Certain regions in the United States experience seasonal demands that can cause rate spikes. For example, Texas, Florida, and Georgia will experience rate spikes in the Spring when seasonal produce begins to ship. These spot market truckload rates must take into account the flood of truckloads in the area, considering that these loads are time-sensitive. You can expect to see rate spikes of 20-40% during this 90-day period in those regions.

Additionally, before holidays and “end of month” and “end of quarters” time periods, you will see freight availability trending upward. This also causes spikes in the spot market.

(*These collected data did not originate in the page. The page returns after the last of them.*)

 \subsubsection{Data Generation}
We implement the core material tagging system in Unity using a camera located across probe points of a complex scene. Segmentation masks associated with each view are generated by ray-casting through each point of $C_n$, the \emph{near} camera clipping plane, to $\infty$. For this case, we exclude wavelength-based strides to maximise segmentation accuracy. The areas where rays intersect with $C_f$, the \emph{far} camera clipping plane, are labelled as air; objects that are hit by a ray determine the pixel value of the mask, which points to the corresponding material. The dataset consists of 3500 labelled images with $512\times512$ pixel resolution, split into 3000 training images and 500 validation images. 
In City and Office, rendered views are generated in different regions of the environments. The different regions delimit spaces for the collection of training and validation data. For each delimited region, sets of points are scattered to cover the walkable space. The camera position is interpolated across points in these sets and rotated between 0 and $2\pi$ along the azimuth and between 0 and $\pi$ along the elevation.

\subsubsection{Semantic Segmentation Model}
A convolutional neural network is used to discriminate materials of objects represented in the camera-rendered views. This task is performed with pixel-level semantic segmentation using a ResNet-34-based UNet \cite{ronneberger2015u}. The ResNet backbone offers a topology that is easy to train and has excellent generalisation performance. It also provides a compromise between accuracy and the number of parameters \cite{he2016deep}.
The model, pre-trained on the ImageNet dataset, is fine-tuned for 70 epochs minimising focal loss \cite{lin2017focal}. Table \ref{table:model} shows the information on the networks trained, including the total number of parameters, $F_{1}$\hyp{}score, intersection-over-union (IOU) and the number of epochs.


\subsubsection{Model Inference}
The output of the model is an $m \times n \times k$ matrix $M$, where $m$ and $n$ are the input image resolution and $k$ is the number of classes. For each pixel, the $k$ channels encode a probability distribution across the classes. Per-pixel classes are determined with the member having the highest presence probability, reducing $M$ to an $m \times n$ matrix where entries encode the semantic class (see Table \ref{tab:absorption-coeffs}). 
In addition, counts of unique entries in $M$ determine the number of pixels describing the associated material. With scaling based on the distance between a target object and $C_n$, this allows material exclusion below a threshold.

Another thing that can really affect rates is the capacity dynamics: the number of loads vs. the number of available trucks to haul them. This is supply and demand. If there are 100 loads and 500 trucks, companies will compete for those loads, taking lower prices because they must get trucks moving and out of those areas. On the flip side, if there are 500 loads and 100 trucks, shippers will compete for trucks, allowing for more money to haul their freight so that they will be the first to get trucks into their docks.

You also have to keep in mind top four things that freight rates are based on: Size/weight, Freight Class, dimensional weight and distance being traveled. If what is being hauled in is some heavy construction materials for their local projects but coming out is a load of miscellaneous light weight products, there rates are not going to be the same. Also, the distance has the be taken into consideration. Did you travel 1000 miles going into the east coast, but the load you took out only 600? Then these rates are not going to be the same.

Another thing that effects freight rates is trying to stay competitive within a region. The rates are often set by the industry and you have to stay within a competitive range to be able to obtain the loads.